A quicker end to staged parallelism #369

wlandau · 2018-05-01T12:53:02Z

The problem

With the exception of make(parallelism = "future") and make(parallelism = "Makefile"), drake has an embarrassing approach to parallelism, both literally and figuratively. It divides the dependency graph into conditionally independent stages and then runs those stages sequentially. Targets only run in parallel within those stages. In other words, drake waits for the slowest target to finish before moving to the next stage.
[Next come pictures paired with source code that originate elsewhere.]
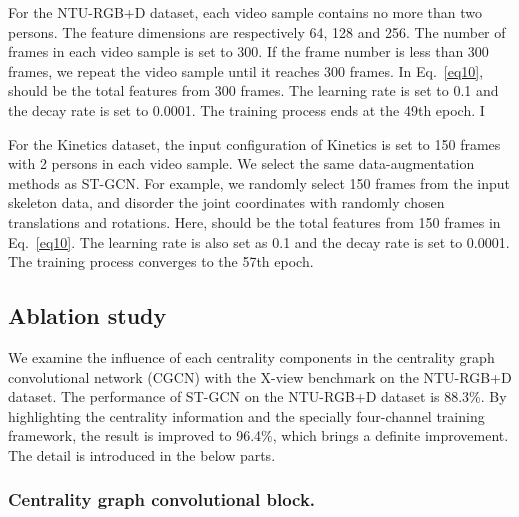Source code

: \documentclass[runningheads]{llncs}
\begin{document}
For the NTU-RGB+D dataset, each video sample contains no more than two persons. The feature dimensions are respectively 64, 128 and 256. The number of frames in each video sample is set to 300. If the frame number is less than 300 frames, we repeat the video sample until it reaches 300 frames. In Eq.~\ref{eq10},  should be the total features from 300 frames. The learning rate is set to 0.1 and the decay rate is set to 0.0001. The training process ends at the 49th epoch. I

For the Kinetics dataset, the input configuration of Kinetics is set to 150 frames with 2 persons in each video sample. We select the same data-augmentation methods as ST-GCN. For example, we randomly select 150 frames from the input skeleton data, and disorder the joint coordinates with randomly chosen translations and rotations. Here,  should be the total features from 150 frames in Eq.~\ref{eq10}. The learning rate is also set as 0.1 and the decay rate is set to 0.0001. The training process converges to the 57th epoch. 

\subsection{Ablation study}

We examine the influence of each centrality components in the centrality graph convolutional network (CGCN) with the X-view benchmark on the NTU-RGB+D dataset. The performance of ST-GCN on the NTU-RGB+D dataset is 88.3\%. By highlighting the centrality information and the specially four-channel training framework, the result is improved to 96.4\%, which brings a definite improvement. The detail is introduced in the below parts.

\subsubsection{Centrality graph convolutional block.}
\end{document}
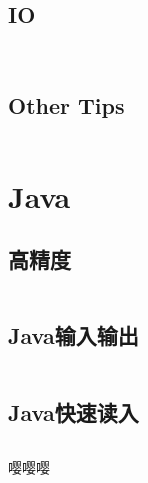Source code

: \documentclass[a4paper,13.6pt]{article}
\begin{document}
\begin{CJK}{UTF8}{gbsn}
\subsection{IO}
\inputminted{c++}{../ACM_Template/Operation/IOgetchar.cpp}

\inputminted{c++}{../ACM_Template/Operation/Short_IO.cpp}

\subsection{Other Tips}
\inputminted{c++}{../ACM_Template/Operation/tips.cpp}

\newpage
\section{Java}
\subsection{高精度}
\inputminted{java}{../ACM_Template/Java/BigDecimal.java}
\subsection{Java输入输出}
\inputminted{java}{../ACM_Template/Java/Java_input_output.java}
\subsection{Java快速读入}
\inputminted{java}{../ACM_Template/Java/javafastin.java}


\newpage
嘤嘤嘤
\end{CJK}
\end{document}
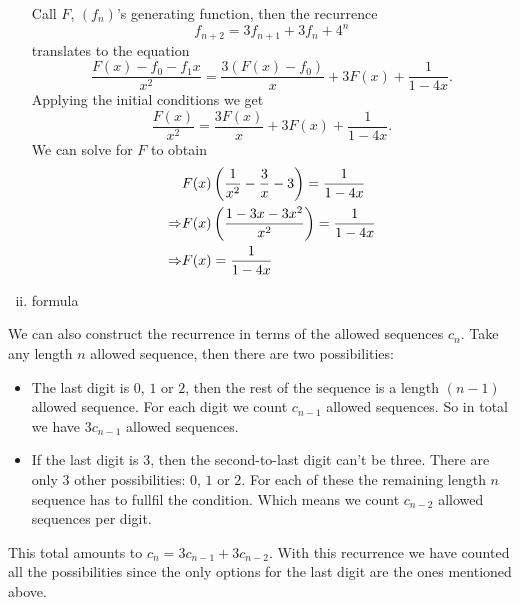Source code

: \documentclass[12pt]{memoir}
\begin{document}
\begin{ptcbr}
\begin{enumerate}[i)]
   Call $F$, $(f_n)$'s generating function, then the recurrence 
   $$f_{n+2}=3f_{n+1}+3f_n+4^n$$
   translates to the equation 
   $$\frac{F(x)-f_0-f_1x}{x^2}=\frac{3(F(x)-f_0)}{x}+3F(x)+\frac{1}{1-4x}.$$
   Applying the initial conditions we get 
   $$\frac{F(x)}{x^2}=\frac{3F(x)}{x}+3F(x)+\frac{1}{1-4x}.$$
   We can solve for $F$ to obtain 
   \begin{align*}
      &F(x)\left(\frac{1}{x^2}-\frac{3}{x}-3\right)=\frac{1}{1-4x}\\
      \Rightarrow&F(x)\left(\frac{1-3x-3x^2}{x^2}\right)=\frac{1}{1-4x}\\
      \Rightarrow&F(x)=\frac{1}{1-4x}\\
   \end{align*}
   \item formula
\end{enumerate}
\end{ptcbr}

\begin{ptcb}
   We can also construct the recurrence in terms of the allowed sequences $c_n$. Take any length $n$ allowed sequence, then there are two possibilities:
   \begin{itemize}
      \itemsep=-0.4em
      \item The last digit is $0$, $1$ or $2$, then the rest of the sequence is a length $(n-1)$ allowed sequence. For each digit we count $c_{n-1}$ allowed sequences. So in total we have $3c_{n-1}$ allowed sequences.
      \item If the last digit is $3$, then the second-to-last digit can't be three. There are only $3$ other possibilities: $0$, $1$ or $2$. For each of these the remaining length $n$ sequence has to fullfil the condition. Which means we count $c_{n-2}$ allowed sequences per digit.
   \end{itemize}
   This total amounts to $c_n=3c_{n-1}+3c_{n-2}$. With this recurrence we have counted all the possibilities since the only options for the last digit are the ones mentioned above. 
\end{ptcb}
\end{document}
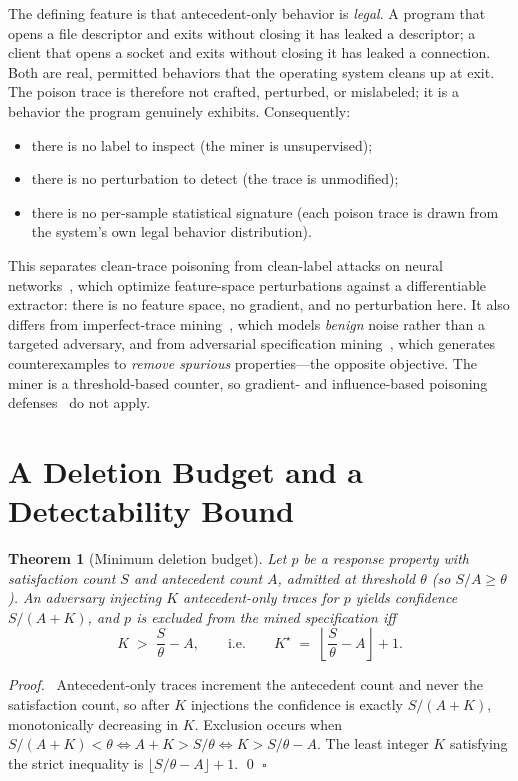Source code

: \documentclass[runningheads]{llncs}
\newtheorem{thm}{Theorem}
\newenvironment{proof}{\par\noindent\textit{Proof.}\ }{\hfill$\square$\par}}{}
\begin{document}
The defining feature is that antecedent-only behavior is \emph{legal}. A program
that opens a file descriptor and exits without closing it has leaked a
descriptor; a client that opens a socket and exits without closing it has leaked
a connection. Both are real, permitted behaviors that the operating system cleans
up at exit. The poison trace is therefore not crafted, perturbed, or mislabeled;
it is a behavior the program genuinely exhibits. Consequently:
\begin{itemize}
\item there is no label to inspect (the miner is unsupervised);
\item there is no perturbation to detect (the trace is unmodified);
\item there is no per-sample statistical signature (each poison trace is drawn
from the system's own legal behavior distribution).
\end{itemize}

This separates clean-trace poisoning from clean-label attacks on neural
networks~\cite{poisonfrogs,metapoison,bullseye}, which optimize feature-space
perturbations against a differentiable extractor: there is no feature space, no
gradient, and no perturbation here. It also differs from imperfect-trace
mining~\cite{purltl}, which models \emph{benign} noise rather than a targeted
adversary, and from adversarial specification mining~\cite{adversarialsm}, which
generates counterexamples to \emph{remove spurious} properties---the opposite
objective. The miner is a threshold-based counter, so gradient- and
influence-based poisoning defenses~\cite{koh} do not apply.

\section{A Deletion Budget and a Detectability Bound}\label{sec:bound}
\begin{thm}[Minimum deletion budget]\label{thm:budget}
Let $p$ be a response property with satisfaction count $S$ and antecedent count
$A$, admitted at threshold $\theta$ (so $S/A\ge\theta$). An adversary injecting
$K$ antecedent-only traces for $p$ yields confidence $S/(A+K)$, and $p$ is
excluded from the mined specification iff
\[
K \;>\; \frac{S}{\theta}-A,\qquad\text{i.e.}\qquad
K^\star \;=\; \left\lfloor \frac{S}{\theta}-A\right\rfloor + 1 .
\]
\end{thm}
\begin{proof}
Antecedent-only traces increment the antecedent count and never the satisfaction
count, so after $K$ injections the confidence is exactly $S/(A+K)$, monotonically
decreasing in $K$. Exclusion occurs when $S/(A+K)<\theta\Leftrightarrow A+K>S/\theta
\Leftrightarrow K>S/\theta-A$. The least integer $K$ satisfying the strict
inequality is $\lfloor S/\theta-A\rfloor+1$.
\qed
\end{proof}
\end{document}
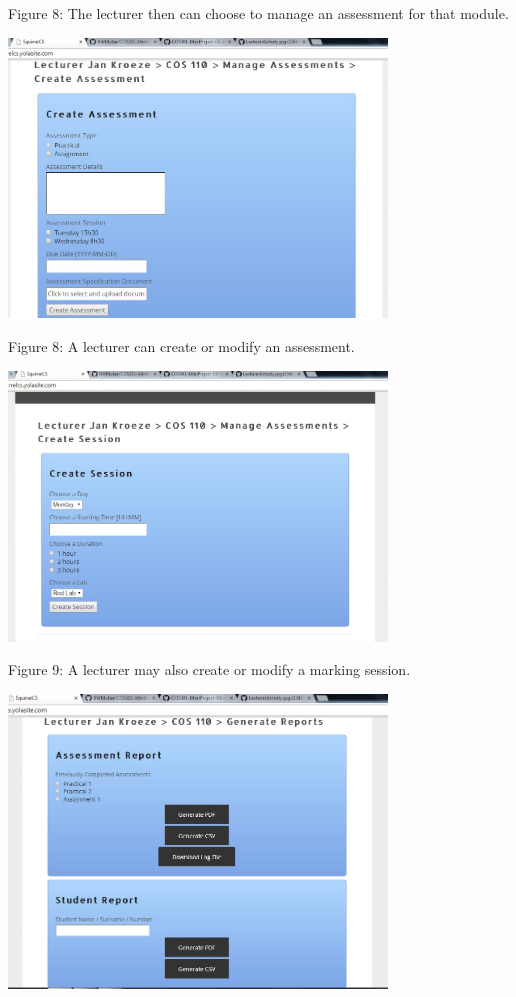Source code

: \documentclass[a4paper]{article}
\begin{document}
\begin{center}
Figure 8: The lecturer then can choose to manage an assessment for that module.
\end{center}
\includegraphics[width=380px]{Images/WEBUILecturer_CreateAssessment.jpg}
\begin{center}
Figure 8: A lecturer can create or modify an assessment.
\end{center}
\includegraphics[width=380px]{Images/WEBUILecturer_CreateSession.jpg}
\begin{center}
Figure 9: A lecturer may also create or modify a marking session.
\end{center}
\includegraphics[width=380px]{Images/WEBUILecturer_GenerateReprots.jpg}
\end{document}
At the time, I could not find an R package to traverse an arbitrary network of jobs in parallel. (Stop me right here if such a tool actually exists!) Parallel computing tools like foreach, parLapply, mclapply, and future_lapply all assume the workers can act independently. So I thought staged parallelism was natural. However, I was thinking within the constraints of the available technology, and parallel efficiency suffered.

Long-term work

In late February, I started the workers package. If you give it a job network and a parallel computing technology, the goal is to traverse the graph using a state-of-the-art algorithm. It has a proof-of-concept implementation and an initial design specification, but it has a long way to go. At this stage, it really needs an R-focused message queue. I was hoping liteq would work, but due to an apparent race condition and some speed/overhead issues on my end, I am stuck for the time being.

Now

I say we rework the make(parallelism = "mclapply") and make(parallelism = "parLapply") backends natively. As I see it, make(parallelism = "mclapply", jobs = 2) should fork 3 processes: 2 workers and 1 master. The master sends jobs to the workers in the correct order at the correct time, and the workers keep coming back for more without stopping. The goal is to minimize idleness and overhead.
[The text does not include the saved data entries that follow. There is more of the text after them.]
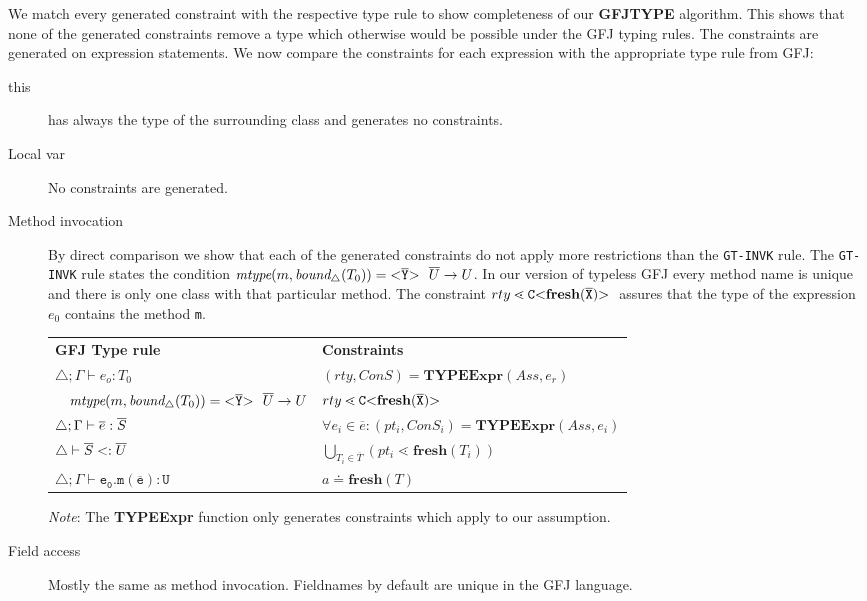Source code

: \documentclass[acmsmall,screen,review]{acmart}
\begin{document}
We match every generated constraint with the respective type rule to show completeness of our \textbf{GFJTYPE} algorithm.
This shows that none of the generated constraints remove a type which otherwise would be possible under the GFJ typing rules.
The constraints are generated on expression statements.
We now compare the constraints for each expression with the appropriate type rule from GFJ:
\begin{description}
  \item [this]
  has always the type of the surrounding class and generates no constraints.
  \item [Local var]
  No constraints are generated.
  \item[Method invocation]
By direct comparison we show that each of the generated constraints do not apply more restrictions than the \texttt{GT-INVK} rule.
The \texttt{GT-INVK} rule states the condition $\textit{mtype}(m, \textit{bound}_\triangle(T_0)) = \mathtt{ {\tt <} \overline{Y} {\tt >} \ }\ \overline{U} \to U$.
In our version of typeless GFJ every method name is unique
and there is only one class with that particular method.
The constraint $rty \lessdot \mathtt{C {\tt <} \textbf{fresh}(\overline{X}) {\tt >} \ }$ assures that the type of the expression $e_0$ contains the method \texttt{m}.

\begin{tabular}{l|l}
  \textbf{GFJ Type rule} & \textbf{Constraints} \\
  $\triangle; \Gamma \vdash e_o : T_0$ & $(rty, ConS) = \textbf{TYPEExpr}(Ass, e_r)$\\ 
  $\quad \textit{mtype}(m, \textit{bound}_\triangle(T_0)) = \exptype{}{\ol{Y}}\ \ol{U} \to U$ & $rty \lessdot \mathtt{C {\tt <} \textbf{fresh}(\overline{X}) {\tt >} \ }$ \\
 $\triangle; \Gamma \vdash \overline{e} : \overline{S}$ & $\forall e_i \in \overline{e} : (pt_i, ConS_i) = \textbf{TYPEExpr}(Ass, e_i)$\\
 $\triangle \vdash \overline{S} <: \overline{U}$ & $ \bigcup_{T_i \in \overline{T}} (pt_i \lessdot \textbf{fresh}(T_i))$\\
 $\triangle; \Gamma \vdash \mathtt{e_0.m(\overline{e}) : U }$ & $a \doteq \textbf{fresh}(T)$ \\
\end{tabular}

\textit{Note}: The \textbf{TYPEExpr} function only generates constraints which apply to our assumption.
 \item[Field access]
Mostly the same as method invocation.
Fieldnames by default are unique in the GFJ language.


\end{description}
\end{document}
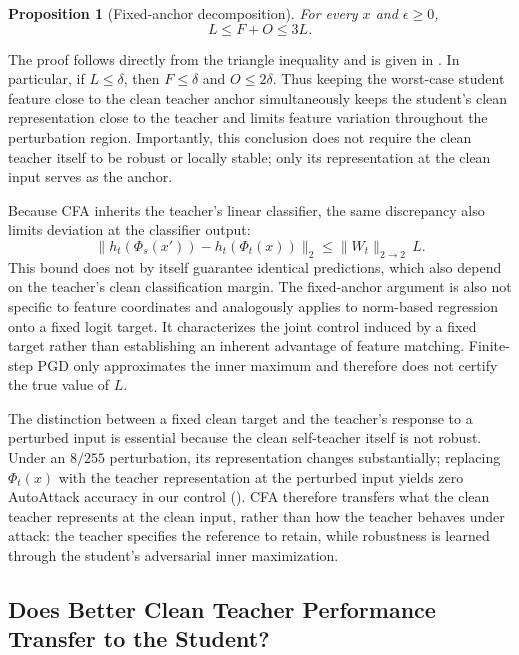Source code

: \documentclass{article} %
\theoremstyle{plain}
\newtheorem{proposition}{Proposition}
\begin{document}
\begin{proposition}[Fixed-anchor decomposition]\label{prop:decomp}
For every \(x\) and \(\epsilon\ge0\),
\begin{equation}
L\le F+O\le3L.
\label{eqn:decomp}
\end{equation}
\end{proposition}
The proof follows directly from the triangle inequality and is given in
. In particular, if \(L\le\delta\), then
\(F\le\delta\) and \(O\le2\delta\). Thus keeping the worst-case student
feature close to the clean teacher anchor simultaneously keeps the student's
clean representation close to the teacher and limits feature variation
throughout the perturbation region. Importantly, this conclusion does not
require the clean teacher itself to be robust or locally stable; only its
representation at the clean input serves as the anchor.

Because CFA inherits the teacher's linear classifier, the same discrepancy
also limits deviation at the classifier output:
\begin{equation}
\|h_t(\Phi_s(x'))-h_t(\Phi_t(x))\|_2
\le \|W_t\|_{2\rightarrow2}\,L.
\end{equation}
This bound does not by itself guarantee identical predictions, which also
depend on the teacher's clean classification margin. The fixed-anchor argument
is also not specific to feature coordinates and analogously applies to
norm-based regression onto a fixed logit target. It characterizes the joint
control induced by a fixed target rather than establishing an inherent
advantage of feature matching. Finite-step PGD only approximates the inner
maximum and therefore does not certify the true value of \(L\).


The distinction between a fixed clean target and the teacher's response to a
perturbed input is essential because the clean self-teacher itself is not
robust. Under an $8/255$ perturbation, its representation changes
substantially; replacing $\Phi_t(x)$ with the teacher representation at the
perturbed input yields zero AutoAttack accuracy in our control
(). CFA therefore transfers what the clean teacher
represents at the clean input, rather than how the teacher behaves under
attack: the teacher specifies the reference to retain, while robustness is
learned through the student's adversarial inner maximization.

\subsection{Does Better Clean Teacher Performance Transfer to the Student?}
\label{sec:teacher_transfer}
\end{document}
The implementation will be similar to make(parallelism = "future", caching = "worker") (see future.R). I think the implementation should go into drake itself because

The code should be relatively short, and
I do not want to lock in the design of workers until I get the chance to do an extensive lit review of parallel graph algorithms.

To-do's:

The text was updated successfully, but these errors were encountered:

wlandau · 2018-05-01T15:42:06Z

I have begun work on this in the i369-mclapply branch. It has loads of errors and I am super short on time these days, but I am optimistic because this is a problem I think I already know how to solve.

wlandau · 2018-05-02T18:55:00Z

Super excited about #370! Most of the work and most of the gains!

wlandau · 2018-05-03T04:29:26Z

The next step now is to make the "future_lapply" backend use persistent workers rather than staged parallelism. Why am I bothering with this when we already have make(parallelism = "future")? Because the "future" backend (without the "lapply" part) supports transient workers, not persistent workers. That's one worker per job. It's the right call for clusters with strict wall time limits, but it's a lot of overhead, especially if those jobs get sent to a cluster. I want make(parallelism = "future_lapply", jobs = 4), on the other hand, to launch 4 cluster workers that build any number of targets within the time constraints.

Two things I learned so far in the i369-future_lapply branch:

Workers in future_lapply() are not always concurrent, particularly with future::plan(sequential). So we need a special callr::r_bg() process to act as master.
My first dig a non-staged make(parallelism = "future_lapply") hangs/stalls, and I do not know why just yet. And tomorrow I need to deal with a surprise at work, so I am unlikely to finish it by the end of the week.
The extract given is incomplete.